In our recent trip to Yong Peng, we also had the opportunity to visit a rubber plantation. Our hosts who were rubber tappers were very enthusiastic to explain to us about their work. Below are some photos of things you will not find in Singapore - including close-ups of the rubber tapper's knife.
Remember the light that I strapped to my forehead. Nowadays the light is powered by batteries. But in the old days they used something called chow tor - literally, ‘smelly earth’ - in Hokkien. Do you know what was that?
We also discussed the problem of snakes. I happened to chat with a Malaysian friend about this the other day. He is now a Singaporean PR (permanent resident). When he was growing up in Pekan Nanas, he too used to help out in the rubber plantations. He told me he had to wake up at 3 in the morning and start work at 4 am. He said that snakes was not a big problem as long as you do not ‘disturb’ them, although he does recall seeing or peng’s. Do you know what snake is that? The biggest problem apparently was the mosquitoes which came in swarms. They had to cover themselves from head to toe leaving just a slit to see through. What a way to make a living!
Younger readers may not know this. Not so long ago, rubber plantations were a common sight in Singapore. For example, if you were to check out this World War II topographical map which my friend Kenneth put up at Flickr.com, you will see many rubber plantations in the Thomson-Braddell area. (you have to zoom in). In fact, in my previous posts, I have mentioned seeing rubber factories in places like Lorong Chuan, Bukit Timah and Upper Thomson Road. So I believe there are actually living in our midst Singaporeans who once made a living from this humble profession.
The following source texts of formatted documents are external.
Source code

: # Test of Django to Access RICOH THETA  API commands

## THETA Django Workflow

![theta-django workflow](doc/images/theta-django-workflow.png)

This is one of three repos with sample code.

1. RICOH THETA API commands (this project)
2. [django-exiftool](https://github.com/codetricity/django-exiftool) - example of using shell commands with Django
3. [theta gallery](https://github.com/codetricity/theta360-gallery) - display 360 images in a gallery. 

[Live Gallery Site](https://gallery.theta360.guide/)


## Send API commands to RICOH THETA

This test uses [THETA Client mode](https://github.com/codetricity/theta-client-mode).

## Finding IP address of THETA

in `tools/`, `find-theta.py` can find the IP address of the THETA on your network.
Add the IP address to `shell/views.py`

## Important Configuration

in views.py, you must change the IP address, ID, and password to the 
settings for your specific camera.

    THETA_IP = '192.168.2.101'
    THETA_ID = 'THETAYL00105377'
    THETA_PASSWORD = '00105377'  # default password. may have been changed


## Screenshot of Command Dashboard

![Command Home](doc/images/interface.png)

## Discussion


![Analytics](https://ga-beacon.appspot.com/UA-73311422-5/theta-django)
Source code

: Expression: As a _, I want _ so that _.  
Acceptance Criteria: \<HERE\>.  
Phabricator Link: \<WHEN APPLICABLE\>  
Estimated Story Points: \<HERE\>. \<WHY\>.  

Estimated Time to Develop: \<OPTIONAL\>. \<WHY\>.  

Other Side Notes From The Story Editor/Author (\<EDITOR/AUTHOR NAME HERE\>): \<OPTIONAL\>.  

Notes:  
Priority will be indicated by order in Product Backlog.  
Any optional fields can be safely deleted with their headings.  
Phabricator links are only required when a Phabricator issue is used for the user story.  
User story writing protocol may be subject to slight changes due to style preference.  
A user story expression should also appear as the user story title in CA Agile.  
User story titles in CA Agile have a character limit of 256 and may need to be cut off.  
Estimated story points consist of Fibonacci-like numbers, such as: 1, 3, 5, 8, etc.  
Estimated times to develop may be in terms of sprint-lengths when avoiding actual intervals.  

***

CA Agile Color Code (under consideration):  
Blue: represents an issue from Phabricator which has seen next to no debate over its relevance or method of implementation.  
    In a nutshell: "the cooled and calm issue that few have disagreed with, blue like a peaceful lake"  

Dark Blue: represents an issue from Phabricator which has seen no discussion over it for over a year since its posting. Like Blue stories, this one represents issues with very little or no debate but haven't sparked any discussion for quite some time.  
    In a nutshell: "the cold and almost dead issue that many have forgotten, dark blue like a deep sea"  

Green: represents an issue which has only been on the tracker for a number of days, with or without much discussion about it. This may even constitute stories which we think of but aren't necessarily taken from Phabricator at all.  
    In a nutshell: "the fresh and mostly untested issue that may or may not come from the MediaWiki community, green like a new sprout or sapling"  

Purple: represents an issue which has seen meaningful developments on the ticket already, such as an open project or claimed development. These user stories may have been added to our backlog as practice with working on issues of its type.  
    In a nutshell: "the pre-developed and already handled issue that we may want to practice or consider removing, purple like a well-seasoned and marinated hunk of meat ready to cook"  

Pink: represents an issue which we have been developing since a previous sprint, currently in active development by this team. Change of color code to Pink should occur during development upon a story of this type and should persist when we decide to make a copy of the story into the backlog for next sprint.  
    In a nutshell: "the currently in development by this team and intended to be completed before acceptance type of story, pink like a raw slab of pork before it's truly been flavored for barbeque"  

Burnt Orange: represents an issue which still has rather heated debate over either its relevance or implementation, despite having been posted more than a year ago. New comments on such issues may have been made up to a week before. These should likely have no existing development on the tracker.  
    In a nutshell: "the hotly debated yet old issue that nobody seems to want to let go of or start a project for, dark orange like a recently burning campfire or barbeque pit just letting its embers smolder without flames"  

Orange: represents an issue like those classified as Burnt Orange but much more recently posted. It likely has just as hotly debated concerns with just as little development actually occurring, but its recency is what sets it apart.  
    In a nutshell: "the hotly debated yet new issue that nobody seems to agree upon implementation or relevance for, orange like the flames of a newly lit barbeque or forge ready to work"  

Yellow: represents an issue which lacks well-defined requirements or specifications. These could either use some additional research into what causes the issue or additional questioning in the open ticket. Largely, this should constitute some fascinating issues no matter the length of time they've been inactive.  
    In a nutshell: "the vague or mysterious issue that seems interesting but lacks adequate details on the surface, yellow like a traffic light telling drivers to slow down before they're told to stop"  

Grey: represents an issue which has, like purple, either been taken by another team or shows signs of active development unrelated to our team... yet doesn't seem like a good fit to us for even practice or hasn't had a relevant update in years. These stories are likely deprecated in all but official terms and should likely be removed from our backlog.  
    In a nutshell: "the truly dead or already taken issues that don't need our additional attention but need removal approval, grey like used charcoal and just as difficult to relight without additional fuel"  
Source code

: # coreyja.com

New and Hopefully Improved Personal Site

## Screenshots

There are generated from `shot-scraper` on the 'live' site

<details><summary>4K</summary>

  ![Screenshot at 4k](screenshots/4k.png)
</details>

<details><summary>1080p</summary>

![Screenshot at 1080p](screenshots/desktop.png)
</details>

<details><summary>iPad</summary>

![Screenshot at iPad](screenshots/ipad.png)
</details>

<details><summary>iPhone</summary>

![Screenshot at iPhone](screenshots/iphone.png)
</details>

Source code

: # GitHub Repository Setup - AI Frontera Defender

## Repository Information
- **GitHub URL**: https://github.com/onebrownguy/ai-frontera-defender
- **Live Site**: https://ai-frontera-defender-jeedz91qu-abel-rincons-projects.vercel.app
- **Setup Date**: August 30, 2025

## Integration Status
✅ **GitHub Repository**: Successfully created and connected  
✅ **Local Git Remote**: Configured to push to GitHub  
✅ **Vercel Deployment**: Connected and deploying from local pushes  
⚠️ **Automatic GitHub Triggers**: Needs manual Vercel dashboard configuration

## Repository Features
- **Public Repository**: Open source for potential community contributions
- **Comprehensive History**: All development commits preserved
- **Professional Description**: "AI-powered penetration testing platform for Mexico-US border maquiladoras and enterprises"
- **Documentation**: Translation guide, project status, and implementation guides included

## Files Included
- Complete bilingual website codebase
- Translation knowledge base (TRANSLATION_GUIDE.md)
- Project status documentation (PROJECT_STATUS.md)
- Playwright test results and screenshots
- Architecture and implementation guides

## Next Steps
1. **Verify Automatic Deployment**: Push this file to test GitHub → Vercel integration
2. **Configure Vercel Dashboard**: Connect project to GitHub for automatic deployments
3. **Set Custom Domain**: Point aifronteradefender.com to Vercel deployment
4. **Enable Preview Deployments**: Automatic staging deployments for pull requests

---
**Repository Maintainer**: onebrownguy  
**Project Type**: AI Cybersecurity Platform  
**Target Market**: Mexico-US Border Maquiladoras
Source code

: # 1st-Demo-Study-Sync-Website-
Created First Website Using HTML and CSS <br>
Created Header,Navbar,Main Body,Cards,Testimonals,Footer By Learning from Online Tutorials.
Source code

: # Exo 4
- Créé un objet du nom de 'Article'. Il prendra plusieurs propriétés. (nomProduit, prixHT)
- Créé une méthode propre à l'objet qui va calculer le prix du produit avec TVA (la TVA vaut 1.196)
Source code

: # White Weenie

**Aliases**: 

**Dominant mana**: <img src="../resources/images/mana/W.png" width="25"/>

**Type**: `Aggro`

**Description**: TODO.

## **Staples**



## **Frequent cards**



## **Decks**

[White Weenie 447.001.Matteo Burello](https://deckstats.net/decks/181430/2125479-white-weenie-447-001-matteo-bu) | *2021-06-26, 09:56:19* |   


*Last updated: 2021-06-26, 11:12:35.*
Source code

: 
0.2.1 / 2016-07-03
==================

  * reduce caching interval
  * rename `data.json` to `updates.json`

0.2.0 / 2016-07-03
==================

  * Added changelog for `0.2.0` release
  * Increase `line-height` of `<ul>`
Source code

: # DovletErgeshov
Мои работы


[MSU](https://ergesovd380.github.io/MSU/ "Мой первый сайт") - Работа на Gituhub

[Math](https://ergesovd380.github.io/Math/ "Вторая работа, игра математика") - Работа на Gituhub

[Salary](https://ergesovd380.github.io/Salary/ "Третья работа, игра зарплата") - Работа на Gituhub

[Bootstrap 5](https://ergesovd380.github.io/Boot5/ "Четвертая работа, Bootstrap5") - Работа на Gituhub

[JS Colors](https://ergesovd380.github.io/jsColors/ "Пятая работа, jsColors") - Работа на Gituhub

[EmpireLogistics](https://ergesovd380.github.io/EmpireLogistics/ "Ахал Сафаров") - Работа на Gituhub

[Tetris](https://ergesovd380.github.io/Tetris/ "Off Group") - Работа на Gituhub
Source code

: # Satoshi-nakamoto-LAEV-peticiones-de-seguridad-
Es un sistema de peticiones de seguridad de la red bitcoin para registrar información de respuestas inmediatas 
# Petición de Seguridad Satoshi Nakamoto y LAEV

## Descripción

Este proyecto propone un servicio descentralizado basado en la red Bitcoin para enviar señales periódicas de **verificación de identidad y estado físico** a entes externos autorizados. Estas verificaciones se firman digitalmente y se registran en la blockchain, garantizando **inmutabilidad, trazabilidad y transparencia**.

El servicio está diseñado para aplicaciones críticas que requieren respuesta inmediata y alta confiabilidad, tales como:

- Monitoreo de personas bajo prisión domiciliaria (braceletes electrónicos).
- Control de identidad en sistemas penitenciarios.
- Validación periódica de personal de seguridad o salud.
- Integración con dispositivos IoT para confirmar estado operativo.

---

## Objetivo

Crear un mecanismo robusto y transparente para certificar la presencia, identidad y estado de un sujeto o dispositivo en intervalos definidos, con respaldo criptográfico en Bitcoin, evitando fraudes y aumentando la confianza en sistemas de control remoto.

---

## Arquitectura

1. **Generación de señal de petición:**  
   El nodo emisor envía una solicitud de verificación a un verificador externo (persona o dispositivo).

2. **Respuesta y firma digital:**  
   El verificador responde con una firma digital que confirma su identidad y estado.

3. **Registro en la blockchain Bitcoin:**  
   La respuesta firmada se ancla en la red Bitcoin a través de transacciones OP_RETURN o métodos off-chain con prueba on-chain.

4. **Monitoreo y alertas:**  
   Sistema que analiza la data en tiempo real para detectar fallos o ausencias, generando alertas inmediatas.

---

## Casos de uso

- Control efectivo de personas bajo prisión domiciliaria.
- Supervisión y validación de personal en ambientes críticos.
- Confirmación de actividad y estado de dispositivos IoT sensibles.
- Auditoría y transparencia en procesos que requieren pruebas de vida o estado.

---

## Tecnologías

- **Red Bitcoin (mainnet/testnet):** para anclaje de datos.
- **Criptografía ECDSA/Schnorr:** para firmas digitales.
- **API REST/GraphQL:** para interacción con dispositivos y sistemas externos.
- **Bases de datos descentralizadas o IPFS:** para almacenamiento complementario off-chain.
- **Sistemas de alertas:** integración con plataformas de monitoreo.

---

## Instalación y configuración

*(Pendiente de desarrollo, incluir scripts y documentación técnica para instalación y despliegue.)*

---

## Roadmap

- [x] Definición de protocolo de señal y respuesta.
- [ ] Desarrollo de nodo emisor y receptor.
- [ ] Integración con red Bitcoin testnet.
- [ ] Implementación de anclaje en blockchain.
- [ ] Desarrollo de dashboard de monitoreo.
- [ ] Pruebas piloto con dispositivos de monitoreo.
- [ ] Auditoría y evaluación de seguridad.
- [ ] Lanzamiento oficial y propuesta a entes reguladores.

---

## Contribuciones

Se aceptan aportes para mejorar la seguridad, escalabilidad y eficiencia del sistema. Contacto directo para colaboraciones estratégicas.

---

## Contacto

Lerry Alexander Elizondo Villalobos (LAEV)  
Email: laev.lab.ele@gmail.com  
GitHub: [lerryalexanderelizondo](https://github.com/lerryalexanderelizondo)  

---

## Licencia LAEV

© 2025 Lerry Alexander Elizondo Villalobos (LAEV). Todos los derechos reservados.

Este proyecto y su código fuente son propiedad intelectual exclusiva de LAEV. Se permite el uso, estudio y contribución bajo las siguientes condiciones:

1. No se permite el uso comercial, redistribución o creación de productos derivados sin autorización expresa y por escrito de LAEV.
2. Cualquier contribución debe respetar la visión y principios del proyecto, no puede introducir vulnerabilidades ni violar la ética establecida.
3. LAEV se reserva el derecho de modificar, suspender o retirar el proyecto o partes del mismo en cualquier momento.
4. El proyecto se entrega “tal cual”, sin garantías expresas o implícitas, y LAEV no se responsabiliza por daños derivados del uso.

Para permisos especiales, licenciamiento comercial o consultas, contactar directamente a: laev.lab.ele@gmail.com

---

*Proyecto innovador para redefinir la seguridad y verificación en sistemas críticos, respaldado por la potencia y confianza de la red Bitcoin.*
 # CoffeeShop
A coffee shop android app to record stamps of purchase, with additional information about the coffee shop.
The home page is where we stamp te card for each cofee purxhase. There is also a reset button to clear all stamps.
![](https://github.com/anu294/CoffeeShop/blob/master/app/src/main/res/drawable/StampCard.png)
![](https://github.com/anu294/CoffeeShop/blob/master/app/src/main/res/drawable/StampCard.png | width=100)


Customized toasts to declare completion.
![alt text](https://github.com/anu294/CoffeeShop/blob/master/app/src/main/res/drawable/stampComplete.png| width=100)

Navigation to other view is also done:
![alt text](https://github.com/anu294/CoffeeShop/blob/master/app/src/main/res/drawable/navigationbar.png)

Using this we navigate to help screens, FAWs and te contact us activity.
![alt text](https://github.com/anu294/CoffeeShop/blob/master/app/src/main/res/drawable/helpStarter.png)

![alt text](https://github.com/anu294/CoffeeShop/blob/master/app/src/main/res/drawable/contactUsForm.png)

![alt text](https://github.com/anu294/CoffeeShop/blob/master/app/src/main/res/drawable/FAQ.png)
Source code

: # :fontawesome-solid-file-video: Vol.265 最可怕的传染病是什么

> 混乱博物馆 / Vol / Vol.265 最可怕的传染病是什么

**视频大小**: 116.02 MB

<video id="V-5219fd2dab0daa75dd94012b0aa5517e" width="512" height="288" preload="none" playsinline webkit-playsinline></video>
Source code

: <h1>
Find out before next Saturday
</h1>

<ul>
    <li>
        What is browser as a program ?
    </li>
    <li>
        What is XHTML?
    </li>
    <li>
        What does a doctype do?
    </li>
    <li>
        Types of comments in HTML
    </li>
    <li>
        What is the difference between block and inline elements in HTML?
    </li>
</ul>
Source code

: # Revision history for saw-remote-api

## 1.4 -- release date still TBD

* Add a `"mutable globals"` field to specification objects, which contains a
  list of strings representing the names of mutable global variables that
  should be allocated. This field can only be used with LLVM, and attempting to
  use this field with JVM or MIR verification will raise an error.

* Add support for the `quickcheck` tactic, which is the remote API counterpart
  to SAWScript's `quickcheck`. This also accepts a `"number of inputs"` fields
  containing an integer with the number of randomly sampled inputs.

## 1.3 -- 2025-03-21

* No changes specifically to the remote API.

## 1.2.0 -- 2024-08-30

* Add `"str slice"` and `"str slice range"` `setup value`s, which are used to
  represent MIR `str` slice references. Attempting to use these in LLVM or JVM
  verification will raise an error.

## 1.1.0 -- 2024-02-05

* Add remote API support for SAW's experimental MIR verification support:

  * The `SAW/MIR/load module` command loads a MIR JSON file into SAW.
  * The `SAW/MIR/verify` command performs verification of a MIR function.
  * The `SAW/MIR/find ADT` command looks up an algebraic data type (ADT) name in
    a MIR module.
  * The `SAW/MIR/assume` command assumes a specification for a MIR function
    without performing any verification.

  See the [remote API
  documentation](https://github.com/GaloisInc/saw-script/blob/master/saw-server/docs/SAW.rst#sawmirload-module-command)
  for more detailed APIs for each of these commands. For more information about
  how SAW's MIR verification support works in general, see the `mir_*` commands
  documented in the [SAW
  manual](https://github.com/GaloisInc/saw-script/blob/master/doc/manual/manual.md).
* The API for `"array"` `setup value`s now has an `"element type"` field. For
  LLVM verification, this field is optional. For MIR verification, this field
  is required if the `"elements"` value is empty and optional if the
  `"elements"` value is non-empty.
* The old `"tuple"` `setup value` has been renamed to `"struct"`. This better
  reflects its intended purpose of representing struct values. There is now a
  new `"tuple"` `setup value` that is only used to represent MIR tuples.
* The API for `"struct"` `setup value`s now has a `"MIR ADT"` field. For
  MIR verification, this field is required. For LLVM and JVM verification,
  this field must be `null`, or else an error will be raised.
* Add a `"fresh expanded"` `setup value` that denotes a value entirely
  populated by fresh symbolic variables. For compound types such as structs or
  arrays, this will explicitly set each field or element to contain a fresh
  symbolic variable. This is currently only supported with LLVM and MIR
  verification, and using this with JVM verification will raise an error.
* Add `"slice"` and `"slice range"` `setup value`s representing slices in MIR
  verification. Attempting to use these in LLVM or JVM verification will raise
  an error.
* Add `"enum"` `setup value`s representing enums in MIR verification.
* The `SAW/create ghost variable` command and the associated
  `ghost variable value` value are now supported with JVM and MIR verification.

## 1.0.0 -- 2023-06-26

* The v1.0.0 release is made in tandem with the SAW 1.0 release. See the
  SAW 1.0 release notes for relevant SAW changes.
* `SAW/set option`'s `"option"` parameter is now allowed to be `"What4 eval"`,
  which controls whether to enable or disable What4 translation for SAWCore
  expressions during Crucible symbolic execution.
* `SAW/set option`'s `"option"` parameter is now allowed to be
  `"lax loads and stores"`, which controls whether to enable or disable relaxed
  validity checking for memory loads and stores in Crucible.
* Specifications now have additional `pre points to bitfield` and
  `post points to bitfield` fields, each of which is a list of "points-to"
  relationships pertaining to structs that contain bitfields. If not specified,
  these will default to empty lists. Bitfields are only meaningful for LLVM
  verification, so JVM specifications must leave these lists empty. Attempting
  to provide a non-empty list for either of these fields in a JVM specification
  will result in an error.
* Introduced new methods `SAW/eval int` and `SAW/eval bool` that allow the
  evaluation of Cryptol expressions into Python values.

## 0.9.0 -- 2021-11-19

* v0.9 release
Do you know anyone like that?
Can you name some places in Singapore where you can still find rubber trees? Of course I am not referring to the islands around Singapore. I am sure there are still lots of them on Pulau Tekong and Pulau Ubin. I can think of three such places.
1) The forests of MacRitchie near the Venus Drive area.
2) Chestnut Drive near the water pipes. I think I saw some the last time I went there for my brisk walking exercise (see photo below).
3) Woodland Town Park East. Whilst researching the whereabouts of Marsiling Hill 180, I saw many rubber trees here.